Lypovets’ Jewish Cemetery

Cemetery Information

Country
Ukraine
Region
Vinnytsia
District
Lipovetsky
Settlement
Lypovets'
Site address
The cemetery is located opposite 19, Zelena Street.
GPS coordinates
49.22128, 29.04477
Perimeter length
729 metres
Is the cemetery demolished
no
Type and height of existing fence
The entire perimeter is surrounded with a 1.5 metre tall concrete fence, installed by ESJF in 2019.
Preservation condition
Fenced and protected Jewish cemetery
General site condition
The cemetery is covered with seasonal vegetation but is otherwise well-maintained. However, cattle are allowed to graze on the site. The older section of the cemetery is larger than the new section.
Number of existing gravestones
Approximately 300 tombstones. There are many ruined tombstones on the site. Multiple slabs can be seen toppled on the ground, without legible inscriptions. However, there is a newer section to the cemetery in which the tombstones are kept well-ordered.
Date of oldest tombstone
1900 (the earliest tombstone found by ESJF)
Date of newest tombstone
2002 (the latest tombstone found by ESJF)
Urgency of erecting a fence
Fence is not needed
Land ownership
Property of local community
Preserved construction on site
Drone surveys
Yes

Historical overview

According to IAJGS, and the Commission on the Preservation of Jewish Cemeteries, the cemetery was established in 1700.

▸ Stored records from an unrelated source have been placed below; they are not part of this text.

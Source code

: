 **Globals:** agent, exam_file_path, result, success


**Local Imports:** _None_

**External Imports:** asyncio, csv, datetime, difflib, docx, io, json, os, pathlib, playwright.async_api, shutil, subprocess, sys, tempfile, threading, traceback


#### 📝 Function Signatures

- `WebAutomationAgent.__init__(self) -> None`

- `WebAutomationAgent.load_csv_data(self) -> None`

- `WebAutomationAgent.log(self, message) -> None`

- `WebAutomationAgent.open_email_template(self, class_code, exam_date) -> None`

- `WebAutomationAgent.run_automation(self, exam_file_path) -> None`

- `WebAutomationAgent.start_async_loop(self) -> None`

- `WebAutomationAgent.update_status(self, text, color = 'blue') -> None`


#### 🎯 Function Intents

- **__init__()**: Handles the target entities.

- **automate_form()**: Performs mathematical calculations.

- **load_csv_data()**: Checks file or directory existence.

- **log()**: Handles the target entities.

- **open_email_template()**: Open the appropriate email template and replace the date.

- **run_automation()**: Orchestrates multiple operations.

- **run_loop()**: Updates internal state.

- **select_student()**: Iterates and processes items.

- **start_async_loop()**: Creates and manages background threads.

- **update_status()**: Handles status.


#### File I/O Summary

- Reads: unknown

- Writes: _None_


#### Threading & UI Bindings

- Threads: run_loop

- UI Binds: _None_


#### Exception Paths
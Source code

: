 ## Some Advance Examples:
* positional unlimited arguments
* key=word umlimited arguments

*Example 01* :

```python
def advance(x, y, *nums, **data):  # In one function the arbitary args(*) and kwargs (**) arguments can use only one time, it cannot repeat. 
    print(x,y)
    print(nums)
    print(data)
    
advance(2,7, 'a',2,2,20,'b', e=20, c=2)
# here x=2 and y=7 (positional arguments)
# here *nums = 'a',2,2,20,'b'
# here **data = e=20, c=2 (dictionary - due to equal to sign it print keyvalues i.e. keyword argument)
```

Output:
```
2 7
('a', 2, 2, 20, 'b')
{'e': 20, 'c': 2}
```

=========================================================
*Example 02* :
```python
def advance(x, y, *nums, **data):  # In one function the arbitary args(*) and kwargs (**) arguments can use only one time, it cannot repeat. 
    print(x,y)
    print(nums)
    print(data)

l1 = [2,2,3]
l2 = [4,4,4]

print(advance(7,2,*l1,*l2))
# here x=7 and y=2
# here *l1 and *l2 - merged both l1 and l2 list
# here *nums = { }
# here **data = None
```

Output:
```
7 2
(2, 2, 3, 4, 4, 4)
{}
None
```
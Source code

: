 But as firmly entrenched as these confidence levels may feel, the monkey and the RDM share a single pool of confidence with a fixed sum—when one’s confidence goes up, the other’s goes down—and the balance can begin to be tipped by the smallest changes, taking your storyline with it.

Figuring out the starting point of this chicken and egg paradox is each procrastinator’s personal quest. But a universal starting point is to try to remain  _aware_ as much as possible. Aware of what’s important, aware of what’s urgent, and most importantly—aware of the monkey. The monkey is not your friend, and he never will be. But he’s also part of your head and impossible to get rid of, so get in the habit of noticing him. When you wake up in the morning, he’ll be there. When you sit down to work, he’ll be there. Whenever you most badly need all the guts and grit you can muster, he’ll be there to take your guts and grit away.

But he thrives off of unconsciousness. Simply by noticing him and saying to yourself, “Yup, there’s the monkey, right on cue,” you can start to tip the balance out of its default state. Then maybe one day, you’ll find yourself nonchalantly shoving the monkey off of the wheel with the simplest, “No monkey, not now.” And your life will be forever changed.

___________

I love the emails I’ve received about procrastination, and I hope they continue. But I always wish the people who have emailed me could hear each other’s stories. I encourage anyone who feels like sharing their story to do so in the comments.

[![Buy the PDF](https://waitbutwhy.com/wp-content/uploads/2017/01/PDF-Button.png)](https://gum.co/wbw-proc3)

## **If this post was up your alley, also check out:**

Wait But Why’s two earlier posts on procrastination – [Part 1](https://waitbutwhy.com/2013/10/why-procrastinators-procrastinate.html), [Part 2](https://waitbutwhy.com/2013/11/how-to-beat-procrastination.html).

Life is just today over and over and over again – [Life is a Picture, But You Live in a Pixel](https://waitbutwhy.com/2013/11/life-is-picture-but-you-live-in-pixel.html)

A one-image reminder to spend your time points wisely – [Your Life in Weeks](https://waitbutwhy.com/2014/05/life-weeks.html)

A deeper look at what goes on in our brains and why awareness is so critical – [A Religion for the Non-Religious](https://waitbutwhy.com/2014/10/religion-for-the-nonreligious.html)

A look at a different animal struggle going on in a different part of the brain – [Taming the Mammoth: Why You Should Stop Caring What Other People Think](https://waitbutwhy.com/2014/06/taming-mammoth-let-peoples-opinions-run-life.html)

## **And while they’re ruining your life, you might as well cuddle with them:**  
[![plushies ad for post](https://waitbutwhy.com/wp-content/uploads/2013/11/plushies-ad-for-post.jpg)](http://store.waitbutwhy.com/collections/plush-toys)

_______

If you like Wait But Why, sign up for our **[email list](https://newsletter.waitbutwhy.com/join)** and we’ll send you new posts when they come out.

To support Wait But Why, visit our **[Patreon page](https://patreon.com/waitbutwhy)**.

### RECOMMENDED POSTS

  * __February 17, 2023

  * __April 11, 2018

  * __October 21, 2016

The lands around Lypovets was inhabited in the ancient era, and the settlement itself was mentioned for the first time under the name Aysin Verkhnij in 1545. From 1569 the region belonged to the Polish-Lithuanian Commonwealth. In 1601, Lypovets got its modern name. It attracted new colonists from Volyn, and grew fast. In 1628 it had 1100 households. A Jewish presence in Lypovets was first mentioned in the mid 18th century. The Jewish population of Lypovets suffered greatly from the assaults of the Haidamaks in the late 1760s and many Jews left the area during that period.
In 1793, after the Second partition of Poland, it came under the control of the Russian Empire, and became a part of the Kiev Governorate (Kievskaya Gubernia). In 1847, the Lypovets Jewish community numbered 1802 members. In 1875, in Lypovets there were 802 houses with 6710 inhabitants, consisting of three communities: Catholic, Orthodox, and Jewish. It had a synagogue, along with two Orthodox and a Catholic church. In 1896, Lypovets numbered 8968 inhabitants, of which 4128, or 46% of them were Jewish. The jewish community also owned or operated: two flour mills, two tobacco factories, a distillery, a brick factory, two 2-grade schools (for boys and for girls), a city hospital (with 5 doctors), a synagogue and 6 Jewish prayer schools.
In 1897, in Lypovets Jews constituted 4135 of 8658. Most of the Jews in Lypovets were craftsmen or merchants. In 1910, Lypovets had two private Jewish schools, one of them free of charge.
The Jews of Lypovets were hit hard by World War I and the calamities of revolutionary years and civil war in Russia. At least 40 Lypovets Jews lost their lives in pogroms.
After 1922, Lypovets became a part of the Ukrainian Soviet Socialist Republic within the USSR. In the Soviet period many Jews searched for new vocational possibilities. Some of the craftsmen and merchants who were unemployed due to Soviet policy, turned to agriculture. In 1924 a Jewish agricultural commune was established near Lypovets; soon it became a Jewish kolkhoz. In the late 1920s or 1930s two more Jewish kolkhozes were established near Lypovets. In the mid 1920s there was a Jewish council in Lypovets and a Jewish section within the framework of the local trade unions. There were also Yiddish schools in Lypovets.
In the 1920s and 1930s many young Jews left Lypovets for larger towns and cities in search of new educational and vocational opportunities. In 1939 the 1353 Jews of Lypovets comprised 52.6% of the town’s total population. After the German attack against Poland that began on September 1st 1939, a number of Jewish refugees from Poland came to the town.
Lypovets was occupied by German troops on July 23rd 1941. Soon after the start of the occupation, the German authorities imposed various restrictions on the Jewish population of Lypovets: they were forbidden to leave their homes during certain hours and were forced to wear white armbands with blue Stars of David. Already by September 1941 about 200 men and boys had been shot, while the majority of Lypovets Jews, numbering around 1000, were murdered in the course of 1942.
Lypovets was liberated by the Red Army on January 7, 1944.
In 1991, after the collapse of the Soviet Union, Lypovets became a part of the independent Ukraine. Today there are no Jews.
The Jewish cemetery of Lypovets was established in 1700. Today there are around 300 headstones dating from the entire 20th century. In 2019, it was fenced by ESJF.